Property supported by solid economic trends
The UK economy continues to grow well, which is precisely why the Bank of England is considering raising interest rates sometime this year. Property in particular is sensitive to economic growth trends, so should continue to deliver god returns on the back of this domestic trend.
Commercial property values continue to rise steadily, with strong growth in London and the South East in common with residential house prices, and still offer reasonable rental yields to investors. All of this suggests that the UK property ETF can continue to perform well into 2016.
Nasdaq helped by strong technology trends.

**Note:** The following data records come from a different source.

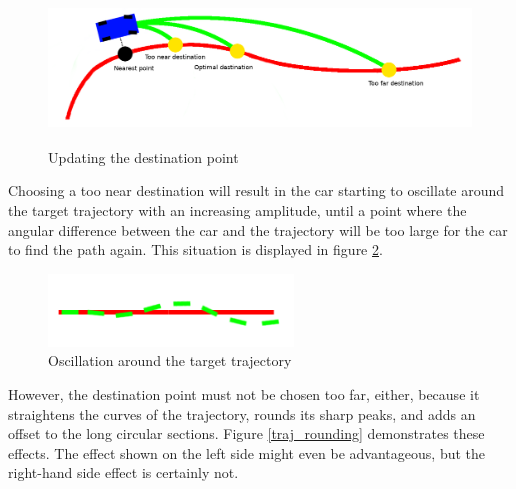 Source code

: \begin{figure}[!ht]
    \centering
    \includegraphics[height=40mm]{figures/raw/dest_point_update.png}
    \caption{Updating the destination point}
    \label{dest_point_update}
\end{figure}

Choosing a too near destination will result in the car starting to oscillate around the target trajectory with an increasing amplitude, until a point where the angular difference between the car and the trajectory will be too large for the car to find the path again. This situation is displayed in figure \ref{traj_oscillation}.

\begin{figure}[!ht]
    \centering
    \includegraphics[width=65mm]{figures/raw/traj_oscillation.png}
    \caption{Oscillation around the target trajectory}
    \label{traj_oscillation}
\end{figure}

However, the destination point must not be chosen too far, either, because it straightens the curves of the trajectory, rounds its sharp peaks, and adds an offset to the long circular sections. Figure \ref{traj_rounding} demonstrates these effects. The effect shown on the left side might even be advantageous, but the right-hand side effect is certainly not.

The Nasdaq technology-rich index in the US has performed well up to now, fuelled by strong performance of the four Tech Horsemen – Google (now called Alphabet), Facebook, Amazon and Microsoft.
The strong growth both in cloud computing and online retailing is fuelling these technology stocks, and should continue to drive profit growth in 2016 as well. So there is good reason to expect the Nasdaq index, and the Nasdaq 100 ETF, to continue to make further gains into 2016.
A 2016 stock pick: British Aerospace
If you are looking for a UK share to buy for 2016, then I would suggest British Aerospace (UK code: BA). Why? Well, because one key trend that I see is a substantial increase in defence spending by NATO countries including the UK, US, France and Germany next year driven by the need to intervene against Islamic State (Isis) more forcefully in Syria and elsewhere, plus to counter the rising military power of Russia.
British Aerospace is well-positioned to capitalise on this trend as it is a huge supplier of defence equipment such as aircraft, missiles and tanks to these countries. In addition, it pays a handsome 5% dividend yield, so also providing the investor with a generous dividend income too.
So those are my three investing ideas for 2016 that should benefit from a rebound in stock markets – the iShares UK Property ETF (IUKD), the Powershares Nasdaq EQQQ ETF (EQQQ) and British Aerospace (BA.).